Provided data:
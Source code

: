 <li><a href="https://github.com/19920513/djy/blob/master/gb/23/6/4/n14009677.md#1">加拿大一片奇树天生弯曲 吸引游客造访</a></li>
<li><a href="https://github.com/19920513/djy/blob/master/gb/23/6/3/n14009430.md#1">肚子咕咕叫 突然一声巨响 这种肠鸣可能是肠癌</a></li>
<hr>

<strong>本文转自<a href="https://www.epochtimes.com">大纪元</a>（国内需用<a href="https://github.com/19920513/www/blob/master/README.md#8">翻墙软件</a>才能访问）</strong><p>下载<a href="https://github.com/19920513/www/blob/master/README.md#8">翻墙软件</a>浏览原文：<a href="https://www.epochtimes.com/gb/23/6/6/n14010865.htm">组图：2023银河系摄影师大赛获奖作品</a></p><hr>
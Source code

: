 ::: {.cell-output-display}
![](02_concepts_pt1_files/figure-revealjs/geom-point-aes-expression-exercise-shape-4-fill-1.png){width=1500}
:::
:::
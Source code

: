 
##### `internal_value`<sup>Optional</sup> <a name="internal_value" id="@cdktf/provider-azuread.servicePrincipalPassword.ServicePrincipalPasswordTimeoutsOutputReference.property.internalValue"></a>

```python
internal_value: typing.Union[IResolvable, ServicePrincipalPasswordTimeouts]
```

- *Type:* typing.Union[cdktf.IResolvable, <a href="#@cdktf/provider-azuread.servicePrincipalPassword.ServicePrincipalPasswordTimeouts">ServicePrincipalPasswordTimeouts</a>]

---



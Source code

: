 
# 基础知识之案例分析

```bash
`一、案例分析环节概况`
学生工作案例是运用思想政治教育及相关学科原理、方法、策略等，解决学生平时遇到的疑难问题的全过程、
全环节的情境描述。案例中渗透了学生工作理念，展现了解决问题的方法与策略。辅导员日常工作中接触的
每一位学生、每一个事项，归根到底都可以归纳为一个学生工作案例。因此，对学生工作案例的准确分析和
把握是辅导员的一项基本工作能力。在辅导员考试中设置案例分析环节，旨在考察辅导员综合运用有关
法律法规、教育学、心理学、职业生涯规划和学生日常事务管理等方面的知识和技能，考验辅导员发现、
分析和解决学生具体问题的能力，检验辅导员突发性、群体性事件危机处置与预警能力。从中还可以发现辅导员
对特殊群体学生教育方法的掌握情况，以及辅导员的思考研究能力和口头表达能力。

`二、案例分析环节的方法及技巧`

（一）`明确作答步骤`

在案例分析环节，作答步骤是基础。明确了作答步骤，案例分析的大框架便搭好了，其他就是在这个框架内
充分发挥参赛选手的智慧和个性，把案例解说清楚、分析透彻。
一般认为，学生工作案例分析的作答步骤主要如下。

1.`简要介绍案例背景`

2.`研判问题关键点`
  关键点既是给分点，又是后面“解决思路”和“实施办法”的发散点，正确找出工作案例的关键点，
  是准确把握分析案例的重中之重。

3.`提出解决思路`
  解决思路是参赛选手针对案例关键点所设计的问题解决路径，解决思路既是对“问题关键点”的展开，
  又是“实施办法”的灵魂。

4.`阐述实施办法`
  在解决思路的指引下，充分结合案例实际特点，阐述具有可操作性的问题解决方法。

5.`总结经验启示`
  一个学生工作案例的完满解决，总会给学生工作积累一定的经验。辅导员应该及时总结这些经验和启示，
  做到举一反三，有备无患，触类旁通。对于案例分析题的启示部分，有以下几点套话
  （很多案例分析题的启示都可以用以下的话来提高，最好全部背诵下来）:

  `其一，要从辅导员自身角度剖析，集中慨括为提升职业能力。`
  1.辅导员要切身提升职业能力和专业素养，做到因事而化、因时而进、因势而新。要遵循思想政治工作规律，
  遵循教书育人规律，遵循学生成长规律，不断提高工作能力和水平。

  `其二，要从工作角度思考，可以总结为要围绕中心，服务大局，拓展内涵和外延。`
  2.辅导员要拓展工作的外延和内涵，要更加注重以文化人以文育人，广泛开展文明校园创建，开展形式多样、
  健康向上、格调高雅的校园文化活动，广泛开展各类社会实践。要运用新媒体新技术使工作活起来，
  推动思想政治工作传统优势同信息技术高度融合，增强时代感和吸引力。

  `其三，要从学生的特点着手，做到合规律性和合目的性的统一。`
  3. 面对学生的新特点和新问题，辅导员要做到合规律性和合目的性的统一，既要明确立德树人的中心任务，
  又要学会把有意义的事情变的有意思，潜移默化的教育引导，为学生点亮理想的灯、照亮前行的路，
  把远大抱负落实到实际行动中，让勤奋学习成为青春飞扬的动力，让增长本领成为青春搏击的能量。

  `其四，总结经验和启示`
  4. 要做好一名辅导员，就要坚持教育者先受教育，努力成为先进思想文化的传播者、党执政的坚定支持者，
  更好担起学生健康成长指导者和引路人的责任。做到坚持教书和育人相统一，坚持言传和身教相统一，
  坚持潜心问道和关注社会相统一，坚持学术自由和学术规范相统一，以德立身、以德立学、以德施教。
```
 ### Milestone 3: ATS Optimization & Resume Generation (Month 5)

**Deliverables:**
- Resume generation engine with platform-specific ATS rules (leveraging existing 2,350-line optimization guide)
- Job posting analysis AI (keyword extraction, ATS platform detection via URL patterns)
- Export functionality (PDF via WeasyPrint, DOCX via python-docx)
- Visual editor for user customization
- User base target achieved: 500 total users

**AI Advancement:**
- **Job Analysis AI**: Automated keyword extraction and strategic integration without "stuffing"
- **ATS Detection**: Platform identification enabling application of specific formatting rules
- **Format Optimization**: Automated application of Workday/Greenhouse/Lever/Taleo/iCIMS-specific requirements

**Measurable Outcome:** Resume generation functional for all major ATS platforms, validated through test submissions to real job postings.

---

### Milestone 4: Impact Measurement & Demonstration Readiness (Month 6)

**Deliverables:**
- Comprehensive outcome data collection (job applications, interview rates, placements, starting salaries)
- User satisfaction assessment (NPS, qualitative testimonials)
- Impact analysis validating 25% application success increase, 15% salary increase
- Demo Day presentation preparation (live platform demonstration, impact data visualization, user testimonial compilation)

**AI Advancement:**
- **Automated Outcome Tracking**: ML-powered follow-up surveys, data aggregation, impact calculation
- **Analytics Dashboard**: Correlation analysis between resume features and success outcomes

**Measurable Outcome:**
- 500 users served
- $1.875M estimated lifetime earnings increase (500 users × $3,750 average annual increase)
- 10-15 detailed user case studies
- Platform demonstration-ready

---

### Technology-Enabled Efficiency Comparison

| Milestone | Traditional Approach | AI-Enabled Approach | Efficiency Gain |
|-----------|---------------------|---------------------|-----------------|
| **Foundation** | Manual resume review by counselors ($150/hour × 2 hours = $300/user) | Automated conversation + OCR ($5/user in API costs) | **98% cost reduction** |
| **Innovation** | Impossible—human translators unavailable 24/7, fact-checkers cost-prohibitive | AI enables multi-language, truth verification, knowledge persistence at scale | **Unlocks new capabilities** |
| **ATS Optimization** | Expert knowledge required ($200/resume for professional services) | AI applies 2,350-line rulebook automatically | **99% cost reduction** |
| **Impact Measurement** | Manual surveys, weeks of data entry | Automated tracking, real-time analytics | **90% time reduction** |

Aim of the exercise: Print every line of the material above exactly.

Answer section:
Source code

: <li><a href="https://github.com/19920513/djy/blob/master/gb/23/6/4/n14009677.md#1">加拿大一片奇树天生弯曲 吸引游客造访</a></li>
<li><a href="https://github.com/19920513/djy/blob/master/gb/23/6/3/n14009430.md#1">肚子咕咕叫 突然一声巨响 这种肠鸣可能是肠癌</a></li>
<hr>

<strong>本文转自<a href="https://www.epochtimes.com">大纪元</a>（国内需用<a href="https://github.com/19920513/www/blob/master/README.md#8">翻墙软件</a>才能访问）</strong><p>下载<a href="https://github.com/19920513/www/blob/master/README.md#8">翻墙软件</a>浏览原文：<a href="https://www.epochtimes.com/gb/23/6/6/n14010865.htm">组图：2023银河系摄影师大赛获奖作品</a></p><hr>
Source code

: ::: {.cell-output-display}
![](02_concepts_pt1_files/figure-revealjs/geom-point-aes-expression-exercise-shape-4-fill-1.png){width=1500}
:::
:::
Source code

: 
##### `internal_value`<sup>Optional</sup> <a name="internal_value" id="@cdktf/provider-azuread.servicePrincipalPassword.ServicePrincipalPasswordTimeoutsOutputReference.property.internalValue"></a>

```python
internal_value: typing.Union[IResolvable, ServicePrincipalPasswordTimeouts]
```

- *Type:* typing.Union[cdktf.IResolvable, <a href="#@cdktf/provider-azuread.servicePrincipalPassword.ServicePrincipalPasswordTimeouts">ServicePrincipalPasswordTimeouts</a>]

---



Source code

: 
# 基础知识之案例分析

```bash
`一、案例分析环节概况`
学生工作案例是运用思想政治教育及相关学科原理、方法、策略等，解决学生平时遇到的疑难问题的全过程、
全环节的情境描述。案例中渗透了学生工作理念，展现了解决问题的方法与策略。辅导员日常工作中接触的
每一位学生、每一个事项，归根到底都可以归纳为一个学生工作案例。因此，对学生工作案例的准确分析和
把握是辅导员的一项基本工作能力。在辅导员考试中设置案例分析环节，旨在考察辅导员综合运用有关
法律法规、教育学、心理学、职业生涯规划和学生日常事务管理等方面的知识和技能，考验辅导员发现、
分析和解决学生具体问题的能力，检验辅导员突发性、群体性事件危机处置与预警能力。从中还可以发现辅导员
对特殊群体学生教育方法的掌握情况，以及辅导员的思考研究能力和口头表达能力。

`二、案例分析环节的方法及技巧`

（一）`明确作答步骤`

在案例分析环节，作答步骤是基础。明确了作答步骤，案例分析的大框架便搭好了，其他就是在这个框架内
充分发挥参赛选手的智慧和个性，把案例解说清楚、分析透彻。
一般认为，学生工作案例分析的作答步骤主要如下。

1.`简要介绍案例背景`

2.`研判问题关键点`
  关键点既是给分点，又是后面“解决思路”和“实施办法”的发散点，正确找出工作案例的关键点，
  是准确把握分析案例的重中之重。

3.`提出解决思路`
  解决思路是参赛选手针对案例关键点所设计的问题解决路径，解决思路既是对“问题关键点”的展开，
  又是“实施办法”的灵魂。

4.`阐述实施办法`
  在解决思路的指引下，充分结合案例实际特点，阐述具有可操作性的问题解决方法。

5.`总结经验启示`
  一个学生工作案例的完满解决，总会给学生工作积累一定的经验。辅导员应该及时总结这些经验和启示，
  做到举一反三，有备无患，触类旁通。对于案例分析题的启示部分，有以下几点套话
  （很多案例分析题的启示都可以用以下的话来提高，最好全部背诵下来）:

  `其一，要从辅导员自身角度剖析，集中慨括为提升职业能力。`
  1.辅导员要切身提升职业能力和专业素养，做到因事而化、因时而进、因势而新。要遵循思想政治工作规律，
  遵循教书育人规律，遵循学生成长规律，不断提高工作能力和水平。

  `其二，要从工作角度思考，可以总结为要围绕中心，服务大局，拓展内涵和外延。`
  2.辅导员要拓展工作的外延和内涵，要更加注重以文化人以文育人，广泛开展文明校园创建，开展形式多样、
  健康向上、格调高雅的校园文化活动，广泛开展各类社会实践。要运用新媒体新技术使工作活起来，
  推动思想政治工作传统优势同信息技术高度融合，增强时代感和吸引力。

  `其三，要从学生的特点着手，做到合规律性和合目的性的统一。`
  3. 面对学生的新特点和新问题，辅导员要做到合规律性和合目的性的统一，既要明确立德树人的中心任务，
  又要学会把有意义的事情变的有意思，潜移默化的教育引导，为学生点亮理想的灯、照亮前行的路，
  把远大抱负落实到实际行动中，让勤奋学习成为青春飞扬的动力，让增长本领成为青春搏击的能量。

  `其四，总结经验和启示`
  4. 要做好一名辅导员，就要坚持教育者先受教育，努力成为先进思想文化的传播者、党执政的坚定支持者，
  更好担起学生健康成长指导者和引路人的责任。做到坚持教书和育人相统一，坚持言传和身教相统一，
  坚持潜心问道和关注社会相统一，坚持学术自由和学术规范相统一，以德立身、以德立学、以德施教。
```
 ### Milestone 3: ATS Optimization & Resume Generation (Month 5)

**Deliverables:**
- Resume generation engine with platform-specific ATS rules (leveraging existing 2,350-line optimization guide)
- Job posting analysis AI (keyword extraction, ATS platform detection via URL patterns)
- Export functionality (PDF via WeasyPrint, DOCX via python-docx)
- Visual editor for user customization
- User base target achieved: 500 total users

**AI Advancement:**
- **Job Analysis AI**: Automated keyword extraction and strategic integration without "stuffing"
- **ATS Detection**: Platform identification enabling application of specific formatting rules
- **Format Optimization**: Automated application of Workday/Greenhouse/Lever/Taleo/iCIMS-specific requirements

**Measurable Outcome:** Resume generation functional for all major ATS platforms, validated through test submissions to real job postings.

---

### Milestone 4: Impact Measurement & Demonstration Readiness (Month 6)

**Deliverables:**
- Comprehensive outcome data collection (job applications, interview rates, placements, starting salaries)
- User satisfaction assessment (NPS, qualitative testimonials)
- Impact analysis validating 25% application success increase, 15% salary increase
- Demo Day presentation preparation (live platform demonstration, impact data visualization, user testimonial compilation)

**AI Advancement:**
- **Automated Outcome Tracking**: ML-powered follow-up surveys, data aggregation, impact calculation
- **Analytics Dashboard**: Correlation analysis between resume features and success outcomes

**Measurable Outcome:**
- 500 users served
- $1.875M estimated lifetime earnings increase (500 users × $3,750 average annual increase)
- 10-15 detailed user case studies
- Platform demonstration-ready

---

### Technology-Enabled Efficiency Comparison

| Milestone | Traditional Approach | AI-Enabled Approach | Efficiency Gain |
|-----------|---------------------|---------------------|-----------------|
| **Foundation** | Manual resume review by counselors ($150/hour × 2 hours = $300/user) | Automated conversation + OCR ($5/user in API costs) | **98% cost reduction** |
| **Innovation** | Impossible—human translators unavailable 24/7, fact-checkers cost-prohibitive | AI enables multi-language, truth verification, knowledge persistence at scale | **Unlocks new capabilities** |
| **ATS Optimization** | Expert knowledge required ($200/resume for professional services) | AI applies 2,350-line rulebook automatically | **99% cost reduction** |
| **Impact Measurement** | Manual surveys, weeks of data entry | Automated tracking, real-time analytics | **90% time reduction** |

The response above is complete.